Data records:
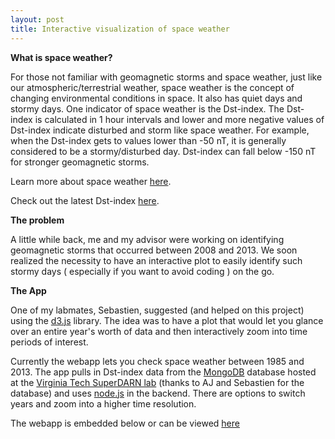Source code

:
 ```yaml
---
layout: post
title: Interactive visualization of space weather
---
```


<strong> What is space weather? </strong>

For those not familiar with geomagnetic storms and space weather, just like our atmospheric/terrestrial weather, space weather is the concept of changing environmental conditions in space. It also has quiet days and stormy days. One indicator of space weather is the Dst-index. The Dst-index is calculated in 1 hour intervals and lower and more negative values of Dst-index indicate disturbed and storm like space weather. For example, when the Dst-index gets to values lower than -50 nT, it is generally considered to be a stormy/disturbed day. Dst-index can fall below -150 nT for stronger geomagnetic storms.

Learn more about space weather [here](http://soho.nascom.nasa.gov/spaceweather/).

Check out the latest Dst-index [here](http://wdc.kugi.kyoto-u.ac.jp/dst_realtime/presentmonth/index.html).

<strong> The problem </strong>

A little while back, me and my advisor were working on identifying geomagnetic storms that occurred between 2008 and 2013. We soon realized the necessity to have an interactive plot to easily identify such stormy days ( especially if you want to avoid coding ) on the go.

<strong> The App </strong>

One of my labmates, Sebastien, suggested (and helped on this project) using the [d3.js](http://d3js.org/) library. The idea was to have a plot that would let you glance over an entire year's worth of data and then interactively zoom into time periods of interest. 

Currently the webapp lets you check space weather between 1985 and 2013. The app pulls in Dst-index data from the [MongoDB](http://www.mongodb.org/) database hosted at the [Virginia Tech SuperDARN lab](http://vt.superdarn.org/tiki-index.php) (thanks to AJ and Sebastien for the database) and uses [node.js](http://nodejs.org/) in the backend. There are options to switch years and zoom into a higher time resolution.

The webapp is embedded below or can be viewed [here](http://d3spaceweather.herokuapp.com/)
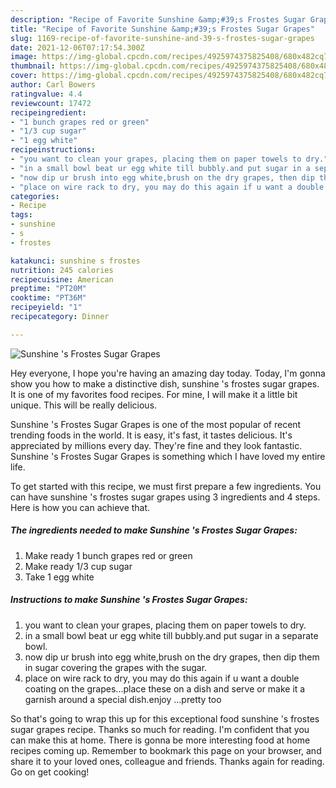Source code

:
 ```yaml
---
description: "Recipe of Favorite Sunshine &amp;#39;s Frostes Sugar Grapes"
title: "Recipe of Favorite Sunshine &amp;#39;s Frostes Sugar Grapes"
slug: 1169-recipe-of-favorite-sunshine-and-39-s-frostes-sugar-grapes
date: 2021-12-06T07:17:54.300Z
image: https://img-global.cpcdn.com/recipes/4925974375825408/680x482cq70/sunshine-s-frostes-sugar-grapes-recipe-main-photo.jpg
thumbnail: https://img-global.cpcdn.com/recipes/4925974375825408/680x482cq70/sunshine-s-frostes-sugar-grapes-recipe-main-photo.jpg
cover: https://img-global.cpcdn.com/recipes/4925974375825408/680x482cq70/sunshine-s-frostes-sugar-grapes-recipe-main-photo.jpg
author: Carl Bowers
ratingvalue: 4.4
reviewcount: 17472
recipeingredient:
- "1 bunch grapes red or green"
- "1/3 cup sugar"
- "1 egg white"
recipeinstructions:
- "you want to clean your grapes, placing them on paper towels to dry."
- "in a small bowl beat ur egg white till bubbly.and put sugar in a separate bowl."
- "now dip ur brush into egg white,brush on the dry grapes, then dip them in sugar covering the grapes with the sugar."
- "place on wire rack to dry, you may do this again if u want a double coating on the grapes...place these on a dish and serve or make it a garnish around a special dish.enjoy ...pretty too"
categories:
- Recipe
tags:
- sunshine
- s
- frostes

katakunci: sunshine s frostes 
nutrition: 245 calories
recipecuisine: American
preptime: "PT20M"
cooktime: "PT36M"
recipeyield: "1"
recipecategory: Dinner

---
```



![Sunshine &#39;s Frostes Sugar Grapes](https://img-global.cpcdn.com/recipes/4925974375825408/680x482cq70/sunshine-s-frostes-sugar-grapes-recipe-main-photo.jpg)

Hey everyone, I hope you're having an amazing day today. Today, I'm gonna show you how to make a distinctive dish, sunshine &#39;s frostes sugar grapes. It is one of my favorites food recipes. For mine, I will make it a little bit unique. This will be really delicious.



Sunshine &#39;s Frostes Sugar Grapes is one of the most popular of recent trending foods in the world. It is easy, it's fast, it tastes delicious. It's appreciated by millions every day. They're fine and they look fantastic. Sunshine &#39;s Frostes Sugar Grapes is something which I have loved my entire life.


To get started with this recipe, we must first prepare a few ingredients. You can have sunshine &#39;s frostes sugar grapes using 3 ingredients and 4 steps. Here is how you can achieve that.

<!--inarticleads1-->

##### The ingredients needed to make Sunshine &#39;s Frostes Sugar Grapes:

1. Make ready 1 bunch grapes red or green
1. Make ready 1/3 cup sugar
1. Take 1 egg white




<!--inarticleads2-->

##### Instructions to make Sunshine &#39;s Frostes Sugar Grapes:

1. you want to clean your grapes, placing them on paper towels to dry.
1. in a small bowl beat ur egg white till bubbly.and put sugar in a separate bowl.
1. now dip ur brush into egg white,brush on the dry grapes, then dip them in sugar covering the grapes with the sugar.
1. place on wire rack to dry, you may do this again if u want a double coating on the grapes...place these on a dish and serve or make it a garnish around a special dish.enjoy ...pretty too




So that's going to wrap this up for this exceptional food sunshine &#39;s frostes sugar grapes recipe. Thanks so much for reading. I'm confident that you can make this at home. There is gonna be more interesting food at home recipes coming up. Remember to bookmark this page on your browser, and share it to your loved ones, colleague and friends. Thanks again for reading. Go on get cooking!
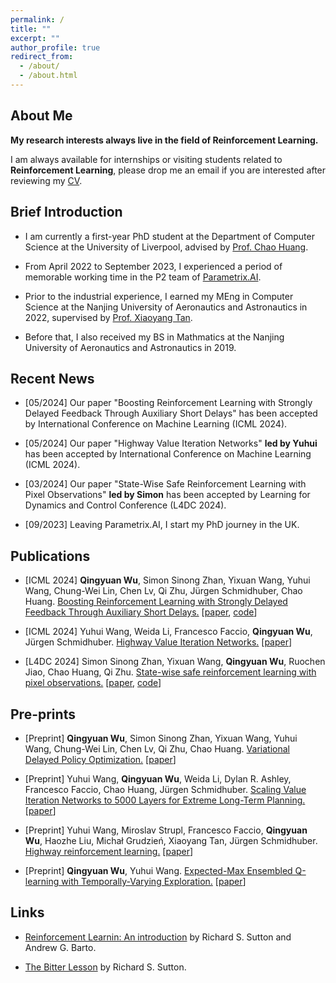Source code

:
 ```yaml
---
permalink: /
title: ""
excerpt: ""
author_profile: true
redirect_from: 
  - /about/
  - /about.html
---
```


## About Me
**My research interests always live in the field of Reinforcement Learning.**

I am always available for internships or visiting students related to **Reinforcement Learning**, please drop me an email if you are interested after reviewing my [CV](https://www.overleaf.com/read/nvmyzdtrzzny#21e99a).

## Brief Introduction

* I am currently a first-year PhD student at the Department of Computer Science at the University of Liverpool, advised by [Prof. Chao Huang](https://chaohuang2018.github.io/). 

* From April 2022 to September 2023, I experienced a period of memorable working time in the P2 team of [Parametrix.AI](https://chaocanshu.cn/index-en.html).

* Prior to the industrial experience, I earned my MEng in Computer Science at the Nanjing University of Aeronautics and Astronautics in 2022, supervised by [Prof. Xiaoyang Tan](http://parnec.nuaa.edu.cn/xtan/).

* Before that, I also received my BS in Mathmatics at the Nanjing University of Aeronautics and Astronautics in 2019.

## Recent News

* [05/2024] Our paper "Boosting Reinforcement Learning with Strongly Delayed Feedback Through Auxiliary Short Delays" has been accepted by International Conference on Machine Learning (ICML 2024). 

* [05/2024] Our paper "Highway Value Iteration Networks" **led by Yuhui** has been accepted by International Conference on Machine Learning (ICML 2024). 

* [03/2024] Our paper "State-Wise Safe Reinforcement Learning with Pixel Observations" **led by Simon** has been accepted by Learning for Dynamics and Control Conference (L4DC 2024). 

* [09/2023] Leaving Parametrix.AI, I start my PhD journey in the UK.

<!-- **If you are interested in our works, please also review my brilliant coauthors' works. CHEERS!** -->

<!-- ## Pre-prints
* [Under Review] **Qingyuan Wu**, Simon Sinong Zhan, Yixuan Wang, Yuhui Wang, Chung-Wei Lin, Chen Lv, Qi Zhu, Chao Huang. <u>Variational Delayed Policy Optimization.</u> [[paper](https://arxiv.org/pdf/2405.14226)] -->


## Publications

* [ICML 2024] **Qingyuan Wu**, Simon Sinong Zhan, Yixuan Wang, Yuhui Wang, Chung-Wei Lin, Chen Lv, Qi Zhu, Jürgen Schmidhuber, Chao Huang. <u>Boosting Reinforcement Learning with Strongly Delayed Feedback Through Auxiliary Short Delays.</u> [[paper](https://arxiv.org/pdf/2402.03141), [code](https://github.com/QingyuanWuNothing/AD-RL)]

* [ICML 2024] Yuhui Wang, Weida Li, Francesco Faccio, **Qingyuan Wu**, Jürgen Schmidhuber. <u>Highway Value Iteration Networks.</u> [[paper](https://arxiv.org/abs/2406.03485)]

* [L4DC 2024] Simon Sinong Zhan, Yixuan Wang, **Qingyuan Wu**, Ruochen Jiao, Chao Huang, Qi Zhu. <u>State-wise safe reinforcement learning with pixel observations.</u> [[paper](https://arxiv.org/abs/2311.02227), [code](https://github.com/SimonZhan-code/Step-Wise_SafeRL_Pixel)]



## Pre-prints

* [Preprint] **Qingyuan Wu**, Simon Sinong Zhan, Yixuan Wang, Yuhui Wang, Chung-Wei Lin, Chen Lv, Qi Zhu, Chao Huang. <u>Variational Delayed Policy Optimization.</u> [[paper](https://arxiv.org/pdf/2405.14226)]

* [Preprint] Yuhui Wang, **Qingyuan Wu**, Weida Li, Dylan R. Ashley, Francesco Faccio, Chao Huang, Jürgen Schmidhuber. <u>Scaling Value Iteration Networks to 5000 Layers for Extreme Long-Term Planning.</u> [[paper](https://arxiv.org/abs/2406.08404v1)]

* [Preprint] Yuhui Wang, Miroslav Strupl, Francesco Faccio, **Qingyuan Wu**, Haozhe Liu, Michał Grudzień, Xiaoyang Tan, Jürgen Schmidhuber. <u>Highway reinforcement learning.</u> [[paper](https://arxiv.org/abs/2405.18289)]

<!-- * Jiayu Yao, **Qingyuan Wu**, Quan Feng, Songcan Chen. <u>Learning Downstream Task by Selectively Capturing Complementary Knowledge from Multiple Self-supervisedly Learning Pretexts.</u> [[paper](https://arxiv.org/pdf/2204.05248)] -->

* [Preprint] **Qingyuan Wu**, Yuhui Wang. <u>Expected-Max Ensembled Q-learning with Temporally-Varying Exploration.</u> [[paper](https://www.researchgate.net/profile/Qingyuan-Wu-5/publication/355356383_Expected-Max_Ensembled_Q-learning_with_Temporally-Varying_Exploration/links/616b8eb1b90c51266254f3d2/Expected-Max-Ensembled-Q-learning-with-Temporally-Varying-Exploration.pdf)]


<!-- * Yuhui Wang, **Qingyuan Wu**, Pengcheng He, Xiaoyang Tan. <u>Greedy-Step Off-Policy Reinforcement Learning.</u> [[paper](https://arxiv.org/pdf/2102.11717)] -->



## Links

* [Reinforcement Learnin: An introduction](http://incompleteideas.net/book/the-book-2nd.html) by Richard S. Sutton and Andrew G. Barto.


* [The Bitter Lesson](http://www.incompleteideas.net/IncIdeas/BitterLesson.html) by Richard S. Sutton.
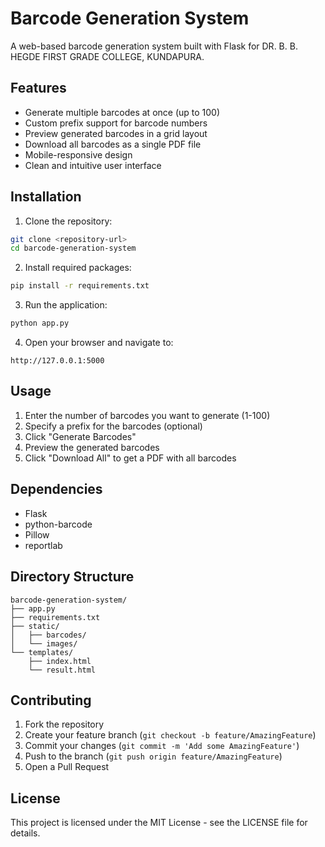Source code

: # Barcode Generation System

A web-based barcode generation system built with Flask for DR. B. B. HEGDE FIRST GRADE COLLEGE, KUNDAPURA.

## Features

- Generate multiple barcodes at once (up to 100)
- Custom prefix support for barcode numbers
- Preview generated barcodes in a grid layout
- Download all barcodes as a single PDF file
- Mobile-responsive design
- Clean and intuitive user interface

## Installation

1. Clone the repository:
```bash
git clone <repository-url>
cd barcode-generation-system
```

2. Install required packages:
```bash
pip install -r requirements.txt
```

3. Run the application:
```bash
python app.py
```

4. Open your browser and navigate to:
```
http://127.0.0.1:5000
```

## Usage

1. Enter the number of barcodes you want to generate (1-100)
2. Specify a prefix for the barcodes (optional)
3. Click "Generate Barcodes"
4. Preview the generated barcodes
5. Click "Download All" to get a PDF with all barcodes

## Dependencies

- Flask
- python-barcode
- Pillow
- reportlab

## Directory Structure

```
barcode-generation-system/
├── app.py
├── requirements.txt
├── static/
│   ├── barcodes/
│   └── images/
└── templates/
    ├── index.html
    └── result.html
```

## Contributing

1. Fork the repository
2. Create your feature branch (`git checkout -b feature/AmazingFeature`)
3. Commit your changes (`git commit -m 'Add some AmazingFeature'`)
4. Push to the branch (`git push origin feature/AmazingFeature`)
5. Open a Pull Request

## License

This project is licensed under the MIT License - see the LICENSE file for details. 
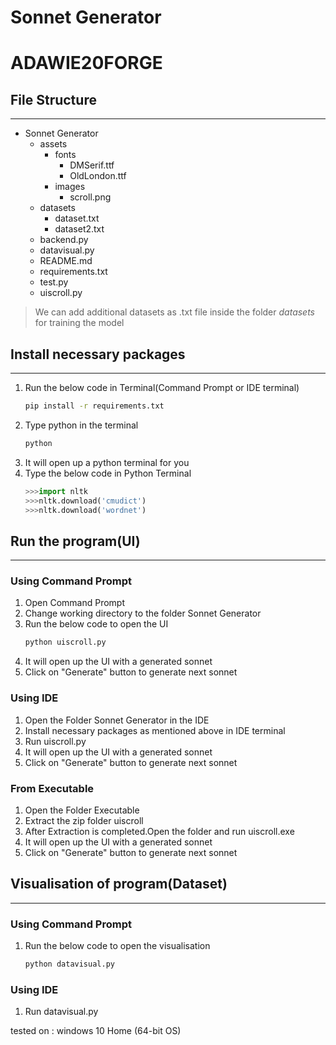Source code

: # Sonnet Generator
# ADAWIE20FORGE



## File Structure
---
* Sonnet Generator
    * assets
        * fonts
            * DMSerif.ttf
            * OldLondon.ttf
        * images
            * scroll.png
    * datasets
        * dataset.txt
        * dataset2.txt
    * backend.py
    * datavisual.py
    * README.md
    * requirements.txt
    * test.py
    * uiscroll.py

  
>We can add additional datasets as .txt  file inside the folder *datasets* for training the model


## Install necessary packages
---
1. Run the below code in Terminal(Command Prompt or IDE terminal)
    ```bash
    pip install -r requirements.txt
    ```
2. Type python in the terminal
    ```bash
    python
    ```
3. It will open up a python terminal for you
4. Type the below code in Python Terminal
    ```python
    >>>import nltk
    >>>nltk.download('cmudict')
    >>>nltk.download('wordnet')
    ```

## Run the program(UI)
---
### Using Command Prompt

1. Open Command Prompt
2. Change working directory to the folder Sonnet Generator
3. Run the below code to open the UI
    ```bash
    python uiscroll.py
    ```
4. It will open up the UI with a generated sonnet
5. Click on "Generate" button to generate next sonnet

### Using IDE
1. Open the Folder Sonnet Generator in the IDE
2. Install necessary packages as mentioned above in IDE terminal
3. Run uiscroll.py
4. It will open up the UI with a generated sonnet
5. Click on "Generate" button to generate next sonnet

### From Executable
1. Open the Folder Executable
2. Extract the zip folder uiscroll
3. After Extraction is completed.Open the folder and run uiscroll.exe
4. It will open up the UI with a generated sonnet
5. Click on "Generate" button to generate next sonnet

## Visualisation of program(Dataset)
---
### Using Command Prompt

1. Run the below code to open the visualisation
    ```bash
    python datavisual.py
    ```

### Using IDE

1. Run datavisual.py

tested on : windows 10 Home (64-bit OS)
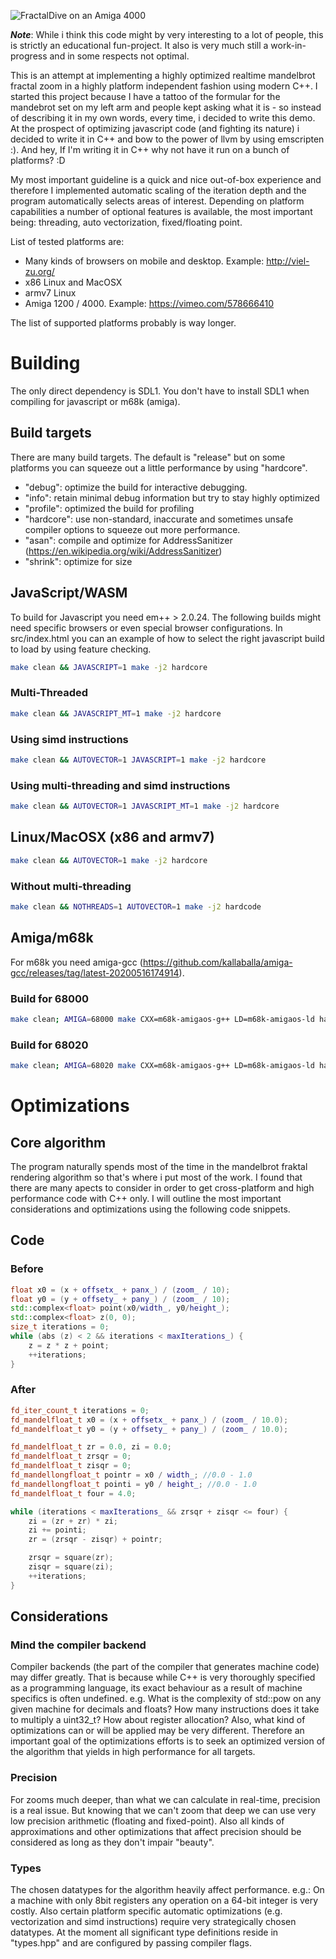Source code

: ![FractalDive on an Amiga 4000](https://viel-zu.org/amiga4000.gif "FractalDive on an Amiga 4000")

***Note***: While i think this code might by very interesting to a lot of people, this is strictly an educational fun-project. It also is very much still a work-in-progress and in some respects not optimal.

This is an attempt at implementing a highly optimized realtime mandelbrot fractal zoom in a highly platform independent fashion using modern C++. I started this project because I have a tattoo of the formular for the mandebrot set on my left arm and people kept asking what it is - so instead of describing it in my own words, every time, i decided to write this demo. At the prospect of optimizing javascript code (and fighting its nature) i decided to write it in C++ and bow to the power of llvm by using emscripten :). And hey, If I'm writing it in C++ why not have it run on a bunch of platforms? :D

My most important guideline is a quick and nice out-of-box experience and therefore I implemented automatic scaling of the iteration depth and the program automatically selects areas of interest. Depending on platform capabilities a number of optional features is available, the most important being: threading, auto vectorization, fixed/floating point.

List of tested platforms are:
- Many kinds of browsers on mobile and desktop. Example: http://viel-zu.org/
- x86 Linux and MacOSX
- armv7 Linux
- Amiga 1200 / 4000. Example: https://vimeo.com/578666410

The list of supported platforms probably is way longer.

# Building

The only direct dependency is SDL1. You don't have to install SDL1 when compiling for javascript or m68k (amiga).

## Build targets

There are many build targets. The default is "release" but on some platforms you can squeeze out a little performance by using "hardcore".

* "debug": optimize the build for interactive debugging.
* "info": retain minimal debug information but try to stay highly optimized
* "profile": optimized the build for profiling
* "hardcore": use non-standard, inaccurate and sometimes unsafe compiler options to squeeze out more performance.
* "asan": compile and optimize for AddressSanitizer (https://en.wikipedia.org/wiki/AddressSanitizer)
* "shrink": optimize for size

## JavaScript/WASM
To build for Javascript you need em++ > 2.0.24. The following builds might need specific browsers or even special browser configurations. In src/index.html you can an example of how to select the right javascript build to load by using feature checking.
```bash
make clean && JAVASCRIPT=1 make -j2 hardcore
```
### Multi-Threaded 
```bash
make clean && JAVASCRIPT_MT=1 make -j2 hardcore
```
### Using simd instructions
```bash
make clean && AUTOVECTOR=1 JAVASCRIPT=1 make -j2 hardcore
```
### Using multi-threading and simd instructions
```bash
make clean && AUTOVECTOR=1 JAVASCRIPT_MT=1 make -j2 hardcore
```
## Linux/MacOSX (x86 and armv7)
```bash
make clean && AUTOVECTOR=1 make -j2 hardcore
```
### Without multi-threading
```bash
make clean && NOTHREADS=1 AUTOVECTOR=1 make -j2 hardcode
```
## Amiga/m68k

For m68k you need amiga-gcc (https://github.com/kallaballa/amiga-gcc/releases/tag/latest-20200516174914).

### Build for 68000
```bash
make clean; AMIGA=68000 make CXX=m68k-amigaos-g++ LD=m68k-amigaos-ld hardcore
```

### Build for 68020
```bash
make clean; AMIGA=68020 make CXX=m68k-amigaos-g++ LD=m68k-amigaos-ld hardcore
```
# Optimizations

## Core algorithm

The program naturally spends most of the time in the mandelbrot fraktal rendering algorithm so that's where i put most of the work.
I found that there are many apects to consider in order to get cross-platform and high performance code with C++ only. I will outline the most important considerations and optimizations using the following code snippets.

## Code

### Before
```C++
float x0 = (x + offsetx_ + panx_) / (zoom_ / 10);
float y0 = (y + offsety_ + pany_) / (zoom_ / 10);
std::complex<float> point(x0/width_, y0/height_);
std::complex<float> z(0, 0);
size_t iterations = 0;
while (abs (z) < 2 && iterations < maxIterations_) {
	z = z * z + point;
	++iterations;
}
```

### After
```C++
fd_iter_count_t iterations = 0;
fd_mandelfloat_t x0 = (x + offsetx_ + panx_) / (zoom_ / 10.0);
fd_mandelfloat_t y0 = (y + offsety_ + pany_) / (zoom_ / 10.0);

fd_mandelfloat_t zr = 0.0, zi = 0.0;
fd_mandelfloat_t zrsqr = 0;
fd_mandelfloat_t zisqr = 0;
fd_mandellongfloat_t pointr = x0 / width_; //0.0 - 1.0
fd_mandellongfloat_t pointi = y0 / height_; //0.0 - 1.0
fd_mandelfloat_t four = 4.0;

while (iterations < maxIterations_ && zrsqr + zisqr <= four) {
	zi = (zr + zr) * zi;
	zi += pointi;
	zr = (zrsqr - zisqr) + pointr;

	zrsqr = square(zr);
	zisqr = square(zi);
	++iterations;
}
```
## Considerations
### Mind the compiler backend
Compiler backends (the part of the compiler that generates machine code) may differ greatly. That is because while C++ is very thoroughly specified as a programming language, its exact behaviour as a result of machine specifics is often undefined. e.g. What is the complexity of std::pow on any given machine for decimals and floats? How many instructions does it take to multiply a uint32_t? How about register allocation?
Also, what kind of optimizations can or will be applied may be very different. Therefore an important goal of the optimizations efforts is to seek an optimized version of the algorithm that yields in high performance for all targets.

### Precision
For zooms much deeper, than what we can calculate in real-time, precision is a real issue. But knowing that we can't zoom that deep we can use very low precision arithmetic (floating and fixed-point). Also all kinds of approximations and other optimizations that affect precision should be considered as long as they don't impair "beauty".

### Types
The chosen datatypes for the algorithm heavily affect performance. e.g.: On a machine with only 8bit registers any operation on a 64-bit integer is very costly. Also certain platform specific automatic optimizations (e.g. vectorization and simd instructions) require very strategically chosen datatypes. At the moment all significant type definitions reside in "types.hpp" and are configured by passing compiler flags.
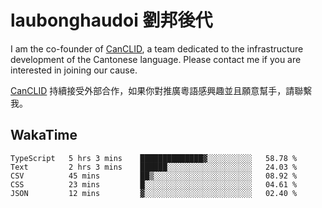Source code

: # laubonghaudoi 劉邦後代

I am the co-founder of [CanCLID](https://github.com/CanCLID), a team dedicated to the infrastructure development of the Cantonese language. Please contact me if you are interested in joining our cause.

[CanCLID](https://github.com/CanCLID) 持續接受外部合作，如果你對推廣粵語感興趣並且願意幫手，請聯繫我。


## WakaTime

<!--START_SECTION:waka-->
```text
TypeScript   5 hrs 3 mins    ██████████████▓░░░░░░░░░░   58.78 % 
Text         2 hrs 3 mins    ██████░░░░░░░░░░░░░░░░░░░   24.03 % 
CSV          45 mins         ██▒░░░░░░░░░░░░░░░░░░░░░░   08.92 % 
CSS          23 mins         █░░░░░░░░░░░░░░░░░░░░░░░░   04.61 % 
JSON         12 mins         ▓░░░░░░░░░░░░░░░░░░░░░░░░   02.40 % 
```
<!--END_SECTION:waka-->

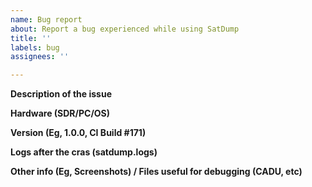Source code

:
 ```yaml
---
name: Bug report
about: Report a bug experienced while using SatDump
title: ''
labels: bug
assignees: ''

---
```


**Description of the issue**

**Hardware (SDR/PC/OS)**

**Version (Eg, 1.0.0, CI Build #171)**

**Logs after the cras (satdump.logs)**

**Other info (Eg, Screenshots) / Files useful for debugging (CADU, etc)**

(Task directions): All lines above that contain "mins" are required in the answer.

(Written solution):
TypeScript   5 hrs 3 mins    ██████████████▓░░░░░░░░░░   58.78 % 
Text         2 hrs 3 mins    ██████░░░░░░░░░░░░░░░░░░░   24.03 % 
CSV          45 mins         ██▒░░░░░░░░░░░░░░░░░░░░░░   08.92 % 
CSS          23 mins         █░░░░░░░░░░░░░░░░░░░░░░░░   04.61 % 
JSON         12 mins         ▓░░░░░░░░░░░░░░░░░░░░░░░░   02.40 % 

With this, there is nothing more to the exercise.